**** STORED DATA

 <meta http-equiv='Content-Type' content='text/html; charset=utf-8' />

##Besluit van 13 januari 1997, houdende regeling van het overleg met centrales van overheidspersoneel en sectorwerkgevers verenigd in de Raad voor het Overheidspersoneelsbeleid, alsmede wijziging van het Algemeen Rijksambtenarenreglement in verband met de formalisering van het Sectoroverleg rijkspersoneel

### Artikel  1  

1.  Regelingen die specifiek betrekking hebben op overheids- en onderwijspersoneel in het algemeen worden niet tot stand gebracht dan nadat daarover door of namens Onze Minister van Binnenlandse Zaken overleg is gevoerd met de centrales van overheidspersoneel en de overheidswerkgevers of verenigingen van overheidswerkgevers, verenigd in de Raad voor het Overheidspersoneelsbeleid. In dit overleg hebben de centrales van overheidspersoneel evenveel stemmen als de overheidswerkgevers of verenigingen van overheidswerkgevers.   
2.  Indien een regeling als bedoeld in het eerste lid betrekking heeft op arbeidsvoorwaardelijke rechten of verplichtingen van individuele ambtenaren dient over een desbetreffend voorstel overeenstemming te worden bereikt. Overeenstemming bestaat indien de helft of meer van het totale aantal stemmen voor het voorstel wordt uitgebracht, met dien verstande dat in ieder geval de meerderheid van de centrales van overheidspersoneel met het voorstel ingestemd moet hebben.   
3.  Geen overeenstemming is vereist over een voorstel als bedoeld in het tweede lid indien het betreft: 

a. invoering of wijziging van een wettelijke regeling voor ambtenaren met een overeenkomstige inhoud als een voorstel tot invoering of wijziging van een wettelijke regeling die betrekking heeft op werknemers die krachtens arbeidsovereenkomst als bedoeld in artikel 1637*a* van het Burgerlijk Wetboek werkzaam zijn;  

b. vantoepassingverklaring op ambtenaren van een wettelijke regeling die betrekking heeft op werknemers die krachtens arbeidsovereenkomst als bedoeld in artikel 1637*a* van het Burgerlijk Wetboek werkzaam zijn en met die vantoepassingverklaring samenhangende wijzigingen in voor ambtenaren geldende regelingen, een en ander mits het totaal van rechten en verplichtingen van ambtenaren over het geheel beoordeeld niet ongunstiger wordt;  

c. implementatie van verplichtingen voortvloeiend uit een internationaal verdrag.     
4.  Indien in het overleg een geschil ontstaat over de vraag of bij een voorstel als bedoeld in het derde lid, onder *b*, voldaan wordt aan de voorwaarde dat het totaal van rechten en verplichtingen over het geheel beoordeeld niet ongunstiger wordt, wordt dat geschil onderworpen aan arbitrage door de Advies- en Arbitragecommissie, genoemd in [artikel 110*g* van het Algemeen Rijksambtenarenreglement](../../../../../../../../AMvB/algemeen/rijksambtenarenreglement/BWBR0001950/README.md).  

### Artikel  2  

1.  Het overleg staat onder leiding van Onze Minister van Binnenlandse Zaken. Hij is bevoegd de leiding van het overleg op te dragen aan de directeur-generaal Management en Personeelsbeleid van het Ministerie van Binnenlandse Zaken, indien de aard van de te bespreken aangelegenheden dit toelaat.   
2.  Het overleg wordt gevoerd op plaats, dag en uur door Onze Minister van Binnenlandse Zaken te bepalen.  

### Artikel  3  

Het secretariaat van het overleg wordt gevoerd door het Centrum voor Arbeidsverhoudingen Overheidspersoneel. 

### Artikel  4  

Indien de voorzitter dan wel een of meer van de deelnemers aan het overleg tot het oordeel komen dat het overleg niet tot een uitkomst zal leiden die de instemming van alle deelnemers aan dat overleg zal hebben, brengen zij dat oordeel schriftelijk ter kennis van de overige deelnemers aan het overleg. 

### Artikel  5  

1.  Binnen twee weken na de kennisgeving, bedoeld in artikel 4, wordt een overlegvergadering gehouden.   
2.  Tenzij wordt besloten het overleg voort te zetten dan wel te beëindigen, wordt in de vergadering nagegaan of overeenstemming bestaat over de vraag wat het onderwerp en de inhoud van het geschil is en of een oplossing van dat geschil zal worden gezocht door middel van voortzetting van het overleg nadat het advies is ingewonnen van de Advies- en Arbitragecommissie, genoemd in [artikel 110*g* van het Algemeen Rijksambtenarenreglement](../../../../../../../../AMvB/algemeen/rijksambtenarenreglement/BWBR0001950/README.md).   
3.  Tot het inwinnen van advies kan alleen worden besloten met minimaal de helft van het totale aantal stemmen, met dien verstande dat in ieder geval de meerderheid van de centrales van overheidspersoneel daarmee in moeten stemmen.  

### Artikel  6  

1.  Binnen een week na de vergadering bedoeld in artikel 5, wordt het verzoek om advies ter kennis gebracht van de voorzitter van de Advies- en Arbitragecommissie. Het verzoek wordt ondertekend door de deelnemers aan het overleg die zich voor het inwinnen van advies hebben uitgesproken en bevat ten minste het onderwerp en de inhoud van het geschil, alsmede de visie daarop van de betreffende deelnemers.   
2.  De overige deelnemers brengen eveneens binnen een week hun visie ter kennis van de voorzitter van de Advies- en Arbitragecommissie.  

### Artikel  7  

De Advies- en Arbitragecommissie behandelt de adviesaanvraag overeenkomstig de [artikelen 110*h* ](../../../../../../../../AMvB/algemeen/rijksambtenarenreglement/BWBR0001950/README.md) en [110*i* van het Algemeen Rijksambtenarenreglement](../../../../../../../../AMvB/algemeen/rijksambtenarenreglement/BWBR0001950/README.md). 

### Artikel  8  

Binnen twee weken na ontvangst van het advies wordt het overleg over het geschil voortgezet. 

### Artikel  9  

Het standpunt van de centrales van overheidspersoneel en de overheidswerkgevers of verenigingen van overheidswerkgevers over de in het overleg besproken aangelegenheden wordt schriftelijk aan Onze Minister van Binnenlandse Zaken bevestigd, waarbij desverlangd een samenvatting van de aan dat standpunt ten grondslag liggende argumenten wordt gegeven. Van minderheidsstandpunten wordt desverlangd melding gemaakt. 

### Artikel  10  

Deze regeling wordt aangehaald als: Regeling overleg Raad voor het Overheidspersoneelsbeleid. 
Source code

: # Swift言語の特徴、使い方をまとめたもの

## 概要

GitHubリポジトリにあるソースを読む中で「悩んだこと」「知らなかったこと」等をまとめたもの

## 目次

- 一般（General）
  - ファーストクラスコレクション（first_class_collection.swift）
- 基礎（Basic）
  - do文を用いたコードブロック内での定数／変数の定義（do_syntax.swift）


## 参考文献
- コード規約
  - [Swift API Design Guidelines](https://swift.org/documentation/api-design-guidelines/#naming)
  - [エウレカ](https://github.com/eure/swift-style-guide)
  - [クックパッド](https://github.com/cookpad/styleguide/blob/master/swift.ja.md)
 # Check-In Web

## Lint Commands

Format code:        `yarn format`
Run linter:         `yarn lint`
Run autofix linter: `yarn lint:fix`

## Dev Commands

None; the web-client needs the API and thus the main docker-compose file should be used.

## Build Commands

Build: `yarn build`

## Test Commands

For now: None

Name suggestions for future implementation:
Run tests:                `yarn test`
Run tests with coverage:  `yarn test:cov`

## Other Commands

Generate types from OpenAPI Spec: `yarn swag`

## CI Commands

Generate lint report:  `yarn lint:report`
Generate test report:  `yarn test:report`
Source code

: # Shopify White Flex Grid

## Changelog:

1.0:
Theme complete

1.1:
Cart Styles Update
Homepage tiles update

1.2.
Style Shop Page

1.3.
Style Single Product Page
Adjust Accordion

********

**TASK GOAL**
Set down every record above exactly as written.

**TASK OUTPUT**
 <meta http-equiv='Content-Type' content='text/html; charset=utf-8' />

##Besluit van 13 januari 1997, houdende regeling van het overleg met centrales van overheidspersoneel en sectorwerkgevers verenigd in de Raad voor het Overheidspersoneelsbeleid, alsmede wijziging van het Algemeen Rijksambtenarenreglement in verband met de formalisering van het Sectoroverleg rijkspersoneel

### Artikel  1  

1.  Regelingen die specifiek betrekking hebben op overheids- en onderwijspersoneel in het algemeen worden niet tot stand gebracht dan nadat daarover door of namens Onze Minister van Binnenlandse Zaken overleg is gevoerd met de centrales van overheidspersoneel en de overheidswerkgevers of verenigingen van overheidswerkgevers, verenigd in de Raad voor het Overheidspersoneelsbeleid. In dit overleg hebben de centrales van overheidspersoneel evenveel stemmen als de overheidswerkgevers of verenigingen van overheidswerkgevers.   
2.  Indien een regeling als bedoeld in het eerste lid betrekking heeft op arbeidsvoorwaardelijke rechten of verplichtingen van individuele ambtenaren dient over een desbetreffend voorstel overeenstemming te worden bereikt. Overeenstemming bestaat indien de helft of meer van het totale aantal stemmen voor het voorstel wordt uitgebracht, met dien verstande dat in ieder geval de meerderheid van de centrales van overheidspersoneel met het voorstel ingestemd moet hebben.   
3.  Geen overeenstemming is vereist over een voorstel als bedoeld in het tweede lid indien het betreft: 

a. invoering of wijziging van een wettelijke regeling voor ambtenaren met een overeenkomstige inhoud als een voorstel tot invoering of wijziging van een wettelijke regeling die betrekking heeft op werknemers die krachtens arbeidsovereenkomst als bedoeld in artikel 1637*a* van het Burgerlijk Wetboek werkzaam zijn;  

b. vantoepassingverklaring op ambtenaren van een wettelijke regeling die betrekking heeft op werknemers die krachtens arbeidsovereenkomst als bedoeld in artikel 1637*a* van het Burgerlijk Wetboek werkzaam zijn en met die vantoepassingverklaring samenhangende wijzigingen in voor ambtenaren geldende regelingen, een en ander mits het totaal van rechten en verplichtingen van ambtenaren over het geheel beoordeeld niet ongunstiger wordt;  

c. implementatie van verplichtingen voortvloeiend uit een internationaal verdrag.     
4.  Indien in het overleg een geschil ontstaat over de vraag of bij een voorstel als bedoeld in het derde lid, onder *b*, voldaan wordt aan de voorwaarde dat het totaal van rechten en verplichtingen over het geheel beoordeeld niet ongunstiger wordt, wordt dat geschil onderworpen aan arbitrage door de Advies- en Arbitragecommissie, genoemd in [artikel 110*g* van het Algemeen Rijksambtenarenreglement](../../../../../../../../AMvB/algemeen/rijksambtenarenreglement/BWBR0001950/README.md).  

### Artikel  2  

1.  Het overleg staat onder leiding van Onze Minister van Binnenlandse Zaken. Hij is bevoegd de leiding van het overleg op te dragen aan de directeur-generaal Management en Personeelsbeleid van het Ministerie van Binnenlandse Zaken, indien de aard van de te bespreken aangelegenheden dit toelaat.   
2.  Het overleg wordt gevoerd op plaats, dag en uur door Onze Minister van Binnenlandse Zaken te bepalen.  

### Artikel  3  

Het secretariaat van het overleg wordt gevoerd door het Centrum voor Arbeidsverhoudingen Overheidspersoneel. 

### Artikel  4  

Indien de voorzitter dan wel een of meer van de deelnemers aan het overleg tot het oordeel komen dat het overleg niet tot een uitkomst zal leiden die de instemming van alle deelnemers aan dat overleg zal hebben, brengen zij dat oordeel schriftelijk ter kennis van de overige deelnemers aan het overleg. 

### Artikel  5  

1.  Binnen twee weken na de kennisgeving, bedoeld in artikel 4, wordt een overlegvergadering gehouden.   
2.  Tenzij wordt besloten het overleg voort te zetten dan wel te beëindigen, wordt in de vergadering nagegaan of overeenstemming bestaat over de vraag wat het onderwerp en de inhoud van het geschil is en of een oplossing van dat geschil zal worden gezocht door middel van voortzetting van het overleg nadat het advies is ingewonnen van de Advies- en Arbitragecommissie, genoemd in [artikel 110*g* van het Algemeen Rijksambtenarenreglement](../../../../../../../../AMvB/algemeen/rijksambtenarenreglement/BWBR0001950/README.md).   
3.  Tot het inwinnen van advies kan alleen worden besloten met minimaal de helft van het totale aantal stemmen, met dien verstande dat in ieder geval de meerderheid van de centrales van overheidspersoneel daarmee in moeten stemmen.  

### Artikel  6  

1.  Binnen een week na de vergadering bedoeld in artikel 5, wordt het verzoek om advies ter kennis gebracht van de voorzitter van de Advies- en Arbitragecommissie. Het verzoek wordt ondertekend door de deelnemers aan het overleg die zich voor het inwinnen van advies hebben uitgesproken en bevat ten minste het onderwerp en de inhoud van het geschil, alsmede de visie daarop van de betreffende deelnemers.   
2.  De overige deelnemers brengen eveneens binnen een week hun visie ter kennis van de voorzitter van de Advies- en Arbitragecommissie.  

### Artikel  7  

De Advies- en Arbitragecommissie behandelt de adviesaanvraag overeenkomstig de [artikelen 110*h* ](../../../../../../../../AMvB/algemeen/rijksambtenarenreglement/BWBR0001950/README.md) en [110*i* van het Algemeen Rijksambtenarenreglement](../../../../../../../../AMvB/algemeen/rijksambtenarenreglement/BWBR0001950/README.md). 

### Artikel  8  

Binnen twee weken na ontvangst van het advies wordt het overleg over het geschil voortgezet. 

### Artikel  9  

Het standpunt van de centrales van overheidspersoneel en de overheidswerkgevers of verenigingen van overheidswerkgevers over de in het overleg besproken aangelegenheden wordt schriftelijk aan Onze Minister van Binnenlandse Zaken bevestigd, waarbij desverlangd een samenvatting van de aan dat standpunt ten grondslag liggende argumenten wordt gegeven. Van minderheidsstandpunten wordt desverlangd melding gemaakt. 

### Artikel  10  

Deze regeling wordt aangehaald als: Regeling overleg Raad voor het Overheidspersoneelsbeleid. 
Source code

: # Swift言語の特徴、使い方をまとめたもの

## 概要

GitHubリポジトリにあるソースを読む中で「悩んだこと」「知らなかったこと」等をまとめたもの

## 目次

- 一般（General）
  - ファーストクラスコレクション（first_class_collection.swift）
- 基礎（Basic）
  - do文を用いたコードブロック内での定数／変数の定義（do_syntax.swift）


## 参考文献
- コード規約
  - [Swift API Design Guidelines](https://swift.org/documentation/api-design-guidelines/#naming)
  - [エウレカ](https://github.com/eure/swift-style-guide)
  - [クックパッド](https://github.com/cookpad/styleguide/blob/master/swift.ja.md)
 # Check-In Web

## Lint Commands

Format code:        `yarn format`
Run linter:         `yarn lint`
Run autofix linter: `yarn lint:fix`

## Dev Commands

None; the web-client needs the API and thus the main docker-compose file should be used.

## Build Commands

Build: `yarn build`

## Test Commands

For now: None

Name suggestions for future implementation:
Run tests:                `yarn test`
Run tests with coverage:  `yarn test:cov`

## Other Commands

Generate types from OpenAPI Spec: `yarn swag`

## CI Commands

Generate lint report:  `yarn lint:report`
Generate test report:  `yarn test:report`
Source code

: # Shopify White Flex Grid

## Changelog:

1.0:
Theme complete

1.1:
Cart Styles Update
Homepage tiles update

1.2.
Style Shop Page

1.3.
Style Single Product Page
Adjust Accordion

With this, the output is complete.